RECORDS SUPPLIED:
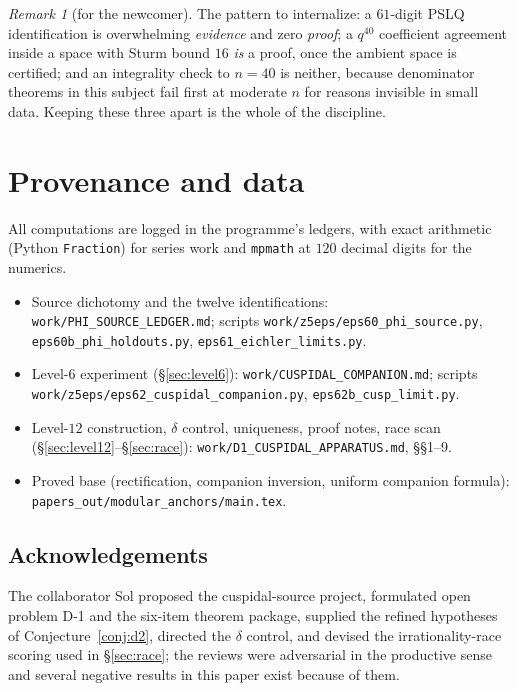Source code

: \documentclass[11pt,reqno]{amsart}
\theoremstyle{plain}
\theoremstyle{definition}
\theoremstyle{remark}
\newtheorem{remark}[theorem]{Remark}
\begin{document}
\begin{remark}[for the newcomer]
The pattern to internalize: a $61$-digit PSLQ identification is
overwhelming \emph{evidence} and zero \emph{proof}; a $q^{40}$ coefficient
agreement inside a space with Sturm bound $16$ \emph{is} a proof, once the
ambient space is certified; and an integrality check to $n=40$ is neither,
because denominator theorems in this subject fail first at moderate $n$ for
reasons invisible in small data. Keeping these three apart is the whole of
the discipline.
\end{remark}

\section{Provenance and data}\label{sec:prov}

All computations are logged in the programme's ledgers, with exact
arithmetic (Python \texttt{Fraction}) for series work and \texttt{mpmath}
at $120$ decimal digits for the numerics.

\begin{sloppypar}
\begin{itemize}[leftmargin=1.6em]
\item Source dichotomy and the twelve identifications:
\texttt{work/PHI\_SOURCE\_LEDGER.md}; scripts
\texttt{work/z5eps/eps60\_phi\_source.py},
\texttt{eps60b\_phi\_holdouts.py}, \texttt{eps61\_eichler\_limits.py}.
\item Level-$6$ experiment (\S\ref{sec:level6}):
\texttt{work/CUSPIDAL\_COMPANION.md}; scripts
\texttt{work/z5eps/eps62\_cuspidal\_companion.py},
\texttt{eps62b\_cusp\_limit.py}.
\item Level-$12$ construction, $\delta$ control, uniqueness, proof notes,
race scan (\S\ref{sec:level12}--\S\ref{sec:race}):
\texttt{work/D1\_CUSPIDAL\_APPARATUS.md}, \S\S1--9.
\item Proved base (rectification, companion inversion, uniform companion
formula): \texttt{papers\_out/modular\_anchors/main.tex}.
\end{itemize}
\end{sloppypar}

\subsection*{Acknowledgements}
The collaborator Sol proposed the cuspidal-source project, formulated open
problem D-1 and the six-item theorem package, supplied the refined
hypotheses of Conjecture~\ref{conj:d2}, directed the $\delta$ control, and
devised the irrationality-race scoring used in \S\ref{sec:race}; the
reviews were adversarial in the productive sense and several negative
results in this paper exist because of them.
\end{document}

YOUR TASK: Which lines of the material contain the string "control"? List each of them.

RESPONSE BOX:
\item Level-$12$ construction, $\delta$ control, uniqueness, proof notes,
hypotheses of Conjecture~\ref{conj:d2}, directed the $\delta$ control, and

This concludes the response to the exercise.